[Available records]
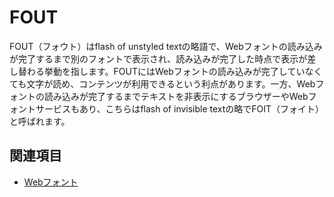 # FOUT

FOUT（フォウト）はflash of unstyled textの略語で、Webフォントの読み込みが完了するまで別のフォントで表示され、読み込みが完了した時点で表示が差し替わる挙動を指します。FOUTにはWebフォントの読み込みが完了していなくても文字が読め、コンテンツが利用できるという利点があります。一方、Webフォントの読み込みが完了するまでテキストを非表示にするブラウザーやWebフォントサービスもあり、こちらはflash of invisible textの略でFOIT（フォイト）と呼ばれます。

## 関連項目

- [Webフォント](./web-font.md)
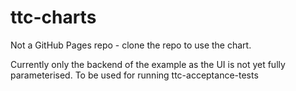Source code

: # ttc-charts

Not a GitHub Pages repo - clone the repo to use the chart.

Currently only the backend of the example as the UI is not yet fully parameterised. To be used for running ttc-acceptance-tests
[/Available records]
[Available records]
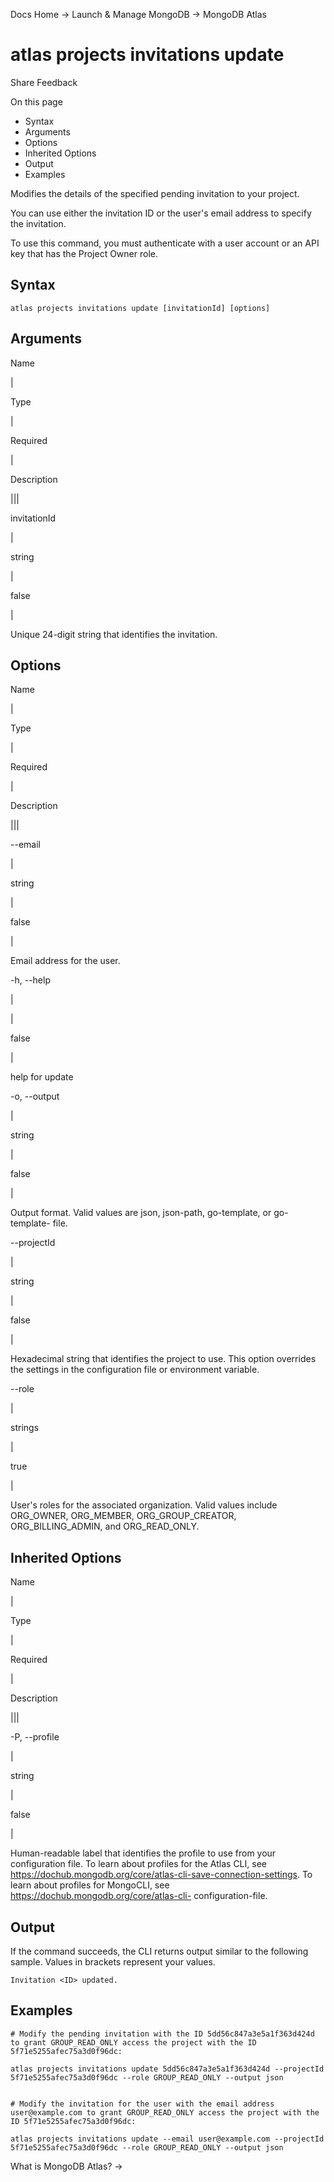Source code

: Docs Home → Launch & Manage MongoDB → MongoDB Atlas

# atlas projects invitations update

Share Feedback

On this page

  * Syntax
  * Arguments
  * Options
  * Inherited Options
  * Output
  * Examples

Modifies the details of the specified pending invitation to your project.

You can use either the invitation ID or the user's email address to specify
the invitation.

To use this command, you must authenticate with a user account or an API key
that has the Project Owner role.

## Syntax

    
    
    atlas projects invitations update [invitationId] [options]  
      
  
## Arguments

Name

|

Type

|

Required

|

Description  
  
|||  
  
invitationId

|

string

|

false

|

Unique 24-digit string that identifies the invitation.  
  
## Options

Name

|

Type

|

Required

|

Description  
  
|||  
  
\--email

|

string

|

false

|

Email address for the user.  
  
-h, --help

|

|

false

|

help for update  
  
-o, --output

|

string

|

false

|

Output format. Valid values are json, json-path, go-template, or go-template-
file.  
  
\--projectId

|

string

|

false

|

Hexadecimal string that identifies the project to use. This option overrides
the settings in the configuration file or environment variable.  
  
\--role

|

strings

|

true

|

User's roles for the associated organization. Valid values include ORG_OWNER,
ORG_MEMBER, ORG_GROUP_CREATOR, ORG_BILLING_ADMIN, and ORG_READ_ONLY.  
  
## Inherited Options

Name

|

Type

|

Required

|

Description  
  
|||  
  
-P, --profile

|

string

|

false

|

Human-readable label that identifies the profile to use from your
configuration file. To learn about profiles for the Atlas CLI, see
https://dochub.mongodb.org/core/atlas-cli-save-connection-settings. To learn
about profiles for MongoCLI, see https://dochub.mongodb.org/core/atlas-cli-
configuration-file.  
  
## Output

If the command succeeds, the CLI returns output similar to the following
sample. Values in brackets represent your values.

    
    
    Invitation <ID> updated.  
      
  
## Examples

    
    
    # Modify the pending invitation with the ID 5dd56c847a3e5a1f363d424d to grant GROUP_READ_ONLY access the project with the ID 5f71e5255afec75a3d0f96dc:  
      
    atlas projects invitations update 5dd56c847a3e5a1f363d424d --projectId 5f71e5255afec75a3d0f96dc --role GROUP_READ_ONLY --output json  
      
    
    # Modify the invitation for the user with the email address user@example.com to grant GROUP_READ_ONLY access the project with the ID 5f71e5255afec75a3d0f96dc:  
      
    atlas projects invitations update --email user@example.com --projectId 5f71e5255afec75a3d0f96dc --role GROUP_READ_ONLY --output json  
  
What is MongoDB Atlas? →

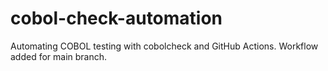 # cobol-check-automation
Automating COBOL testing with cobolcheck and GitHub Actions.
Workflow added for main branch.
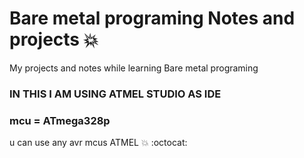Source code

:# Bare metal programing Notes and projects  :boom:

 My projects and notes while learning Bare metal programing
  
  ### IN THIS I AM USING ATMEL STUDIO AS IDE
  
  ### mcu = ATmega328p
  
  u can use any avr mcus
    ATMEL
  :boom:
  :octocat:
[/Available records]
§ What you will do
Return only the part of the records above that opens with the line containing "the settings in" and closes with the line containing "atlas projects invitations update 5dd56c847a3e5a1f363d424d", ends included.

§ Finished exercise
the settings in the configuration file or environment variable.  
  
\--role

|

strings

|

true

|

User's roles for the associated organization. Valid values include ORG_OWNER,
ORG_MEMBER, ORG_GROUP_CREATOR, ORG_BILLING_ADMIN, and ORG_READ_ONLY.  
  
## Inherited Options

Name

|

Type

|

Required

|

Description  
  
|||  
  
-P, --profile

|

string

|

false

|

Human-readable label that identifies the profile to use from your
configuration file. To learn about profiles for the Atlas CLI, see
https://dochub.mongodb.org/core/atlas-cli-save-connection-settings. To learn
about profiles for MongoCLI, see https://dochub.mongodb.org/core/atlas-cli-
configuration-file.  
  
## Output

If the command succeeds, the CLI returns output similar to the following
sample. Values in brackets represent your values.

    
    
    Invitation <ID> updated.  
      
  
## Examples

    
    
    # Modify the pending invitation with the ID 5dd56c847a3e5a1f363d424d to grant GROUP_READ_ONLY access the project with the ID 5f71e5255afec75a3d0f96dc:  
      
    atlas projects invitations update 5dd56c847a3e5a1f363d424d --projectId 5f71e5255afec75a3d0f96dc --role GROUP_READ_ONLY --output json  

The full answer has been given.